▶ [What is expected]
An exact repetition of the listing is required.

▶ [Material provided]
%%

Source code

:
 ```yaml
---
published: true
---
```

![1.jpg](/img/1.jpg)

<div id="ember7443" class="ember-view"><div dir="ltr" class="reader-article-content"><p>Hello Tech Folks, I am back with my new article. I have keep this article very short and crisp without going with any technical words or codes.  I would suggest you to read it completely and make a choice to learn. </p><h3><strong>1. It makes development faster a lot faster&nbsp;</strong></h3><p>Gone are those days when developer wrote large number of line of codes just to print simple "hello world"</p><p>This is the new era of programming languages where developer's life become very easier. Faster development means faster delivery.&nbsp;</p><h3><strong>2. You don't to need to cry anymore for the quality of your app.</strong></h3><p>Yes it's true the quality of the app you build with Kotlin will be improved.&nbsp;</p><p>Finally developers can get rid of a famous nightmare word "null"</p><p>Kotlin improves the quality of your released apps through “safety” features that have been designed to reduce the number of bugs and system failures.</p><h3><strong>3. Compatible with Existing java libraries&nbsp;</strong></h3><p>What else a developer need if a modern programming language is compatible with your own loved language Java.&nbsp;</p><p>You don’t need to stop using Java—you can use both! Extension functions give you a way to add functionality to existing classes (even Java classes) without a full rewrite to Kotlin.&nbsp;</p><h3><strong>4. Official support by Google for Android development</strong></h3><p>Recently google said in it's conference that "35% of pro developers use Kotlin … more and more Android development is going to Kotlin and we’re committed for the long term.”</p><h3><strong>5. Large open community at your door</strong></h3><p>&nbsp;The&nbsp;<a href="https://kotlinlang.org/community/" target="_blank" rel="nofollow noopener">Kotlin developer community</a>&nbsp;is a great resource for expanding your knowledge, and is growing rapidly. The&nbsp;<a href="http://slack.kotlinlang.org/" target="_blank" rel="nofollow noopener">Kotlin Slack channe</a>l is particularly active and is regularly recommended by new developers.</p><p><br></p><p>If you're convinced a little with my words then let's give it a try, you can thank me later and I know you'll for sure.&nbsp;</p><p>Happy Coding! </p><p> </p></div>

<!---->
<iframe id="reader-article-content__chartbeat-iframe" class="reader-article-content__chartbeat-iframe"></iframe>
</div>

%%

▶ [Exercise output]
Source code

:
 ```yaml
---
published: true
---
```

![1.jpg](/img/1.jpg)

<div id="ember7443" class="ember-view"><div dir="ltr" class="reader-article-content"><p>Hello Tech Folks, I am back with my new article. I have keep this article very short and crisp without going with any technical words or codes.  I would suggest you to read it completely and make a choice to learn. </p><h3><strong>1. It makes development faster a lot faster&nbsp;</strong></h3><p>Gone are those days when developer wrote large number of line of codes just to print simple "hello world"</p><p>This is the new era of programming languages where developer's life become very easier. Faster development means faster delivery.&nbsp;</p><h3><strong>2. You don't to need to cry anymore for the quality of your app.</strong></h3><p>Yes it's true the quality of the app you build with Kotlin will be improved.&nbsp;</p><p>Finally developers can get rid of a famous nightmare word "null"</p><p>Kotlin improves the quality of your released apps through “safety” features that have been designed to reduce the number of bugs and system failures.</p><h3><strong>3. Compatible with Existing java libraries&nbsp;</strong></h3><p>What else a developer need if a modern programming language is compatible with your own loved language Java.&nbsp;</p><p>You don’t need to stop using Java—you can use both! Extension functions give you a way to add functionality to existing classes (even Java classes) without a full rewrite to Kotlin.&nbsp;</p><h3><strong>4. Official support by Google for Android development</strong></h3><p>Recently google said in it's conference that "35% of pro developers use Kotlin … more and more Android development is going to Kotlin and we’re committed for the long term.”</p><h3><strong>5. Large open community at your door</strong></h3><p>&nbsp;The&nbsp;<a href="https://kotlinlang.org/community/" target="_blank" rel="nofollow noopener">Kotlin developer community</a>&nbsp;is a great resource for expanding your knowledge, and is growing rapidly. The&nbsp;<a href="http://slack.kotlinlang.org/" target="_blank" rel="nofollow noopener">Kotlin Slack channe</a>l is particularly active and is regularly recommended by new developers.</p><p><br></p><p>If you're convinced a little with my words then let's give it a try, you can thank me later and I know you'll for sure.&nbsp;</p><p>Happy Coding! </p><p> </p></div>

<!---->
<iframe id="reader-article-content__chartbeat-iframe" class="reader-article-content__chartbeat-iframe"></iframe>
</div>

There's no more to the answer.